The Matadors’ next 2 opponents, Santa Clara and Cal State Sacramento, both have winning records. The other, Southern Utah, is 3-0 at home. CSUN’s season finale is at Southern Utah.
And Northridge is not just losing to good teams, it is losing big--by a combined margin of 114-33.
Worse, the losses have all come at home--against Davis there were 4,015 witnesses.
What they saw Saturday was a team bent--and ultimately mangled--on self-destruction.
Northridge turned the ball over 5 times--4 times in the first half--and missed a chip-shot field goal after getting stuffed on 3 runs from the 1-yard line.
The total yardage figures for the game were nearly even, Davis gaining 330 yards and Northridge 326. The Matadors even had an edge in time of possession--normally a good sign--by 5 minutes.
“We did everything but put the ball in the end zone,” Northridge Coach Bob Burt said.
Not even from the 1-yard line, which is where the Matadors had the ball on their first possession of the second half, trailing only 17-7.
From there, Albert Fann, who broke out of a 3-game slump by gaining 134 yards in 28 carries, was stuffed on 2 tries over right tackle.
Quarterback Rob Huffman then tried to roll left and run it in. He was knocked out of bounds.
Enter Abo Velasco, CSUN’s reliable kicker, who promptly hooked a 19-yard attempt.
With all its yardage, Northridge did manage 3 touchdowns--but one of them was for Davis.
That took place early in the second quarter when snapper Richard Ane and punter Trent Morgan failed to connect and Doug Williams fell on the loose ball in the end zone for a Davis touchdown.
That made it 17-7, and the score stayed that way until the half.
“That punt really hurt them,” Davis Coach Jim Sochor said. “They gave us a touchdown. And anytime you have a goal-line stand like that and they miss a field goal . . . . those were big plays.”
Burt said the muffed punt was the game’s key play.
“Any points there and we would have been fine,” he said.
The win was a big one for Davis (5-2), which still harbors playoff hopes.

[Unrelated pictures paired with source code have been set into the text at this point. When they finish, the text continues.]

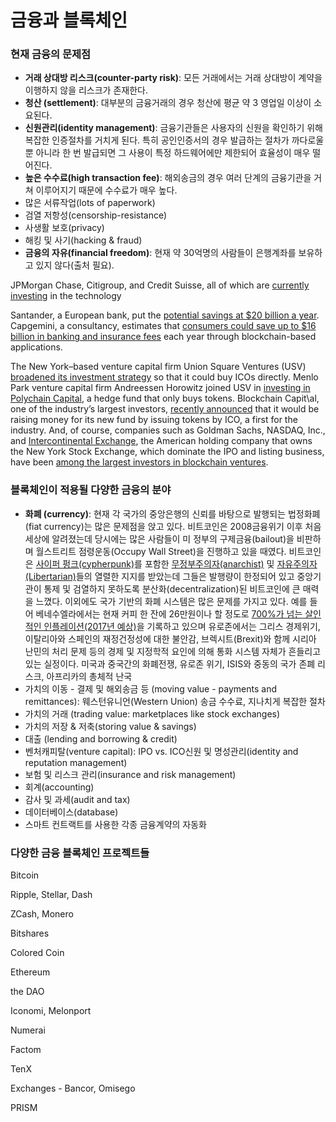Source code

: # 금융과 블록체인

### 현재 금융의 문제점

* **거래 상대방 리스크\(counter-party risk\)**: 모든 거래에서는 거래 상대방이 계약을 이행하지 않을 리스크가 존재한다.
* **청산 \(settlement\)**: 대부분의 금융거래의 경우 청산에 평균 약 3 영업일 이상이 소요된다.
* **신원관리\(identity management\)**: 금융기관들은 사용자의 신원을 확인하기 위해 복잡한 인증절차를 거치게 된다. 특히 공인인증서의 경우 발급하는 절차가 까다로울 뿐 아니라 한 번 발급되면 그 사용이 특정 하드웨어에만 제한되어 효율성이 매우 떨어진다.
* **높은 수수료\(high transaction fee\)**: 해외송금의 경우 여러 단계의 금융기관을 거쳐 이루어지기 때문에 수수료가 매우 높다.
* 많은 서류작업\(lots of paperwork\)
* 검열 저항성\(censorship-resistance\)
* 사생활 보호\(privacy\)
* 해킹 및 사기\(hacking & fraud\)
* **금융의 자유\(financial freedom\)**: 현재 약 30억명의 사람들이 은행계좌를 보유하고 있지 않다\(출처 필요\). 

JPMorgan Chase, Citigroup, and Credit Suisse, all of which are [currently investing](http://www.reuters.com/article/us-axoni-blockchain-idUSKBN149073) in the technology

Santander, a European bank, put the [potential savings at $20 billion a year](http://www.coindesk.com/santander-blockchain-tech-can-save-banks-20-billion-a-year/). Capgemini, a consultancy, estimates that [consumers could save up to $16 billion in banking and insurance fees](https://www.capgemini.com/news/consumers-set-to-save-up-to-sixteen-billion-dollars-on-banking-and-insurance-fees-thanks-to) each year through blockchain-based applications.

The New York–based venture capital firm Union Square Ventures \(USV\) [broadened its investment strategy](https://www.coinbase.com/legal/securities-law-framework.pdf) so that it could buy ICOs directly. Menlo Park venture capital firm Andreessen Horowitz joined USV in [investing in Polychain Capital](http://www.forbes.com/sites/laurashin/2016/12/09/andreessen-horowitz-and-union-square-ventures-invest-10-million-in-new-digital-assets-hedge-fund/#46edeb6a72cd), a hedge fund that only buys tokens. Blockchain Capit\al, one of the industry’s largest investors, [recently announced](http://finteknews.com/blockchain-capital-initial-coin-offering/) that it would be raising money for its new fund by issuing tokens by ICO, a first for the industry. And, of course, companies such as Goldman Sachs, NASDAQ, Inc., and [Intercontinental Exchange](https://en.wikipedia.org/wiki/Intercontinental_Exchange), the American holding company that owns the New York Stock Exchange, which dominate the IPO and listing business, have been [among the largest investors in blockchain ventures](http://money.cnn.com/2015/11/02/technology/bitcoin-1-billion-invested/).

### 블록체인이 적용될 다양한 금융의 분야

* **화폐 \(currency\)**: 현재 각 국가의 중앙은행의 신뢰를 바탕으로 발행되는 법정화폐\(fiat currency\)는 많은 문제점을 앉고 있다. 비트코인은 2008금융위기 이후 처음 세상에 알려졌는데 당시에는 많은 사람들이 미 정부의 구제금융\(bailout\)을 비판하며 월스트리트 점령운동\(Occupy Wall Street\)을 진행하고 있을 때였다. 비트코인은 [사이퍼 펑크\(cypherpunk\)](https://en.wikipedia.org/wiki/Cypherpunk)를 포함한 [무정부주의자\(anarchist\)](https://ko.wikipedia.org/wiki/아나키즘) 및 [자유주의자\(Libertarian\)](https://ko.wikipedia.org/wiki/자유지상주의)들의 열렬한 지지를 받았는데 그들은 발행량이 한정되어 있고 중앙기관이 통제 및 검열하지 못하도록 분산화\(decentralization\)된 비트코인에 큰 매력을 느꼈다. 이외에도 국가 기반의 화폐 시스템은 많은 문제를 가지고 있다. 예를 들어 베네수엘라에서는 현재 커피 한 잔에 26만원이나 할 정도로 [700%가 넘는 살인적인 인플레이션\(2017년 예상\)](http://premium.mk.co.kr/view.php?no=19409)을 기록하고 있으며 유로존에서는 그리스 경제위기, 이탈리아와 스페인의 재정건정성에 대한 불안감, 브렉시트\(Brexit\)와 함께 시리아 난민의 처리 문제 등의 경제 및 지정학적 요인에 의해 통화 시스템 자체가 흔들리고 있는 실정이다.     미국과 중국간의 화폐전쟁, 유로존 위기, ISIS와 중동의 국가 존폐 리스크, 아프리카의 총체적 난국
* 가치의 이동 - 결제 및 해외송금 등 \(moving value - payments and remittances\): 웨스턴유니언\(Western Union\) 송금 수수료, 지나치게 복잡한 절차
* 가치의 거래 \(trading value: marketplaces like stock exchanges\)
* 가치의 저장 & 저축\(storing value & savings\)
* 대출 \(lending and borrowing & credit\)
* 벤처캐피탈\(venture capital\): IPO vs. ICO신원 및 명성관리\(identity and reputation management\)
* 보험 및 리스크 관리\(insurance and risk management\)
* 회계\(accounting\)
* 감사 및 과세\(audit and tax\)
* 데이터베이스\(database\)
* 스마트 컨트랙트를 사용한 각종 금융계약의 자동화

### 다양한 금융 블록체인 프로젝트들

Bitcoin

Ripple, Stellar, Dash

ZCash, Monero

Bitshares

Colored Coin

Ethereum

the DAO

Iconomi, Melonport

Numerai

Factom

TenX

Exchanges - Bancor, Omisego

PRISM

The Aggies came in unranked largely because 3 of their previous 4 wins came against teams from the relatively weak Northern California Athletic Conference.
Davis’ losses were to Nevada Reno, then ranked No. 5 in Division I-AA, and to Sacramento, No. 12 in Division II.
“It was important for both teams,” Sochor said. “We feel if we win the rest of our games, we should make the playoffs.”
CSUN’s generosity started on its first possession when a Huffman pass was intercepted by Ed McNicoll after the Matadors had driven to the Davis 26.
A 7-yard touchdown run by Fann with 3:44 left in the first quarter put Northridge in front, 7-3, but that lead was only temporary.
Davis came back with an 8-play, 86-yard march, scoring on a 3-yard sweep to the right by Shola Adeyemo with 23 seconds remaining in the first period. The key play on the drive was a short pass over the middle to Mike Sellar that the speedy senior turned into a 50-yard gain.
It was then that a trickle of turnovers turned into a flood.
Ane’s snap from CSUN’s 38 went off Morgan’s fingertips and rolled to the 15, where Morgan inadvertently kicked the ball trying to fall on it. The ball rolled to a stop in the end zone, where Williams fell on it for a 17-7 Aggie lead.
McNicoll’s second interception killed a Northridge scoring threat midway through the second period, and a fumble by Fann with less than a minute left in the half capped a thoroughly forgettable 2 periods for the Matadors.
Fann was the only bright spot for Northridge. In addition to his rushing total, he had 174 yards on 5 kickoff returns.